**WHAT TO WORK ON:** Where the material below has a line containing "Permission is hereby", start repeating exactly, and keep going through the line containing "- dataset.describe()", with no other lines.

**TASK INPUT:**
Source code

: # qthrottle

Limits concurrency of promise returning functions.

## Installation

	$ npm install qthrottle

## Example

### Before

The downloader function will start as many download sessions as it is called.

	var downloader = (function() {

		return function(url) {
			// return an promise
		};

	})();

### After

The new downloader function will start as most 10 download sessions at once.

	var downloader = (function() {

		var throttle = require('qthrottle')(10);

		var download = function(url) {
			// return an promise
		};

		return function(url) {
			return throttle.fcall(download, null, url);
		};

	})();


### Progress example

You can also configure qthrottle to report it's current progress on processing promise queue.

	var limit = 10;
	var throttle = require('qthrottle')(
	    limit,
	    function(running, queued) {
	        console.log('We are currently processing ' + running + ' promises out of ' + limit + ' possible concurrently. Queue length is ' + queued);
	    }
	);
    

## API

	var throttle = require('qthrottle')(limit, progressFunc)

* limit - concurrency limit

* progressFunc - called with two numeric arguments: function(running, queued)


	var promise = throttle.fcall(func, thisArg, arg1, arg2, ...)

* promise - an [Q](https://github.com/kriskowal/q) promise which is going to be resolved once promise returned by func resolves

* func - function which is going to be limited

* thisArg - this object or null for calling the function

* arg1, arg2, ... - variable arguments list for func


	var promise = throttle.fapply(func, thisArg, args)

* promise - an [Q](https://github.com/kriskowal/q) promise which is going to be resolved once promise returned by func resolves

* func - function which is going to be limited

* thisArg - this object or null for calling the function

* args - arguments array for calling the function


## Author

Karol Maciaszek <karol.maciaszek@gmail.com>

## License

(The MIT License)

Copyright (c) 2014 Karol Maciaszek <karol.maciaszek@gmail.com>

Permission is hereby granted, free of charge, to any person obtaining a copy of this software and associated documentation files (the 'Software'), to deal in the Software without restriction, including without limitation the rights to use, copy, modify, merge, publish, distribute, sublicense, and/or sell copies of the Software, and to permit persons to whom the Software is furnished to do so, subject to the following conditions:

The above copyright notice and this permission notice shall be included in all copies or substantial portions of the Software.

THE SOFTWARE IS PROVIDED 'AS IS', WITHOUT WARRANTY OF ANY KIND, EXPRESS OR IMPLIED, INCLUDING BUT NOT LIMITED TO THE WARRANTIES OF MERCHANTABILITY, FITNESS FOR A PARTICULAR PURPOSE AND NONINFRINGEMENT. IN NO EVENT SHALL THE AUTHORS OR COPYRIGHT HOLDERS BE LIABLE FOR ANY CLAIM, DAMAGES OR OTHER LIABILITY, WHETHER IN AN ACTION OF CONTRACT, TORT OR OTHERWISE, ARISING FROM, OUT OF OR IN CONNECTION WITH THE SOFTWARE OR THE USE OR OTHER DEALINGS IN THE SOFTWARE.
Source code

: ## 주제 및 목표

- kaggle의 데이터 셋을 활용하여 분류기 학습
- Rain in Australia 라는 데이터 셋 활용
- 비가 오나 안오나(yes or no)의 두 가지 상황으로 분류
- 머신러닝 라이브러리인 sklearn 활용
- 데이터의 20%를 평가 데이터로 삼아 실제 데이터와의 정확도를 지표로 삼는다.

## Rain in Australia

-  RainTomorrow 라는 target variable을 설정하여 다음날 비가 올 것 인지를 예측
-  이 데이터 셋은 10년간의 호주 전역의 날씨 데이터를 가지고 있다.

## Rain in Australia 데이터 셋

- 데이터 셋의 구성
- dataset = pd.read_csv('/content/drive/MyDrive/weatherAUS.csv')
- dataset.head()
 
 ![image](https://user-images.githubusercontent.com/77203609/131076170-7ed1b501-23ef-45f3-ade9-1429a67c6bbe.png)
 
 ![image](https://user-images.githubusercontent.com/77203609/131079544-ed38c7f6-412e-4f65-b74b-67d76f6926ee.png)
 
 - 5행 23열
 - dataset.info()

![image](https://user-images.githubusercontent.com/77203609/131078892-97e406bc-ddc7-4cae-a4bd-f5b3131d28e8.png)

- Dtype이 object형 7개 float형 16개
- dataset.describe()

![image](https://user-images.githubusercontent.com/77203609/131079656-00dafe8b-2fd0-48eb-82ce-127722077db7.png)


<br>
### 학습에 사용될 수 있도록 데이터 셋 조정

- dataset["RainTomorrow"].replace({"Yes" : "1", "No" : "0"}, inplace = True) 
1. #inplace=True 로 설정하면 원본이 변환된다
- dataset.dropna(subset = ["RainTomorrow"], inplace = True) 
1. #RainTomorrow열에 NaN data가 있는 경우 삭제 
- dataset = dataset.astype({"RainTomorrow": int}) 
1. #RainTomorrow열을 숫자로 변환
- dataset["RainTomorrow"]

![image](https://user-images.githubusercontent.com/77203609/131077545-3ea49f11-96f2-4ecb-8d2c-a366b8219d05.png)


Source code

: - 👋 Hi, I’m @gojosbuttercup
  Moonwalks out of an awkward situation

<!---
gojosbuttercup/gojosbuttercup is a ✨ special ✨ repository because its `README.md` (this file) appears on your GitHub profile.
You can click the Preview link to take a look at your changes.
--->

**ANSWER SPACE:**
Permission is hereby granted, free of charge, to any person obtaining a copy of this software and associated documentation files (the 'Software'), to deal in the Software without restriction, including without limitation the rights to use, copy, modify, merge, publish, distribute, sublicense, and/or sell copies of the Software, and to permit persons to whom the Software is furnished to do so, subject to the following conditions:

The above copyright notice and this permission notice shall be included in all copies or substantial portions of the Software.

THE SOFTWARE IS PROVIDED 'AS IS', WITHOUT WARRANTY OF ANY KIND, EXPRESS OR IMPLIED, INCLUDING BUT NOT LIMITED TO THE WARRANTIES OF MERCHANTABILITY, FITNESS FOR A PARTICULAR PURPOSE AND NONINFRINGEMENT. IN NO EVENT SHALL THE AUTHORS OR COPYRIGHT HOLDERS BE LIABLE FOR ANY CLAIM, DAMAGES OR OTHER LIABILITY, WHETHER IN AN ACTION OF CONTRACT, TORT OR OTHERWISE, ARISING FROM, OUT OF OR IN CONNECTION WITH THE SOFTWARE OR THE USE OR OTHER DEALINGS IN THE SOFTWARE.
Source code

: ## 주제 및 목표

- kaggle의 데이터 셋을 활용하여 분류기 학습
- Rain in Australia 라는 데이터 셋 활용
- 비가 오나 안오나(yes or no)의 두 가지 상황으로 분류
- 머신러닝 라이브러리인 sklearn 활용
- 데이터의 20%를 평가 데이터로 삼아 실제 데이터와의 정확도를 지표로 삼는다.

## Rain in Australia

-  RainTomorrow 라는 target variable을 설정하여 다음날 비가 올 것 인지를 예측
-  이 데이터 셋은 10년간의 호주 전역의 날씨 데이터를 가지고 있다.

## Rain in Australia 데이터 셋

- 데이터 셋의 구성
- dataset = pd.read_csv('/content/drive/MyDrive/weatherAUS.csv')
- dataset.head()
 
 ![image](https://user-images.githubusercontent.com/77203609/131076170-7ed1b501-23ef-45f3-ade9-1429a67c6bbe.png)
 
 ![image](https://user-images.githubusercontent.com/77203609/131079544-ed38c7f6-412e-4f65-b74b-67d76f6926ee.png)
 
 - 5행 23열
 - dataset.info()

![image](https://user-images.githubusercontent.com/77203609/131078892-97e406bc-ddc7-4cae-a4bd-f5b3131d28e8.png)

- Dtype이 object형 7개 float형 16개
- dataset.describe()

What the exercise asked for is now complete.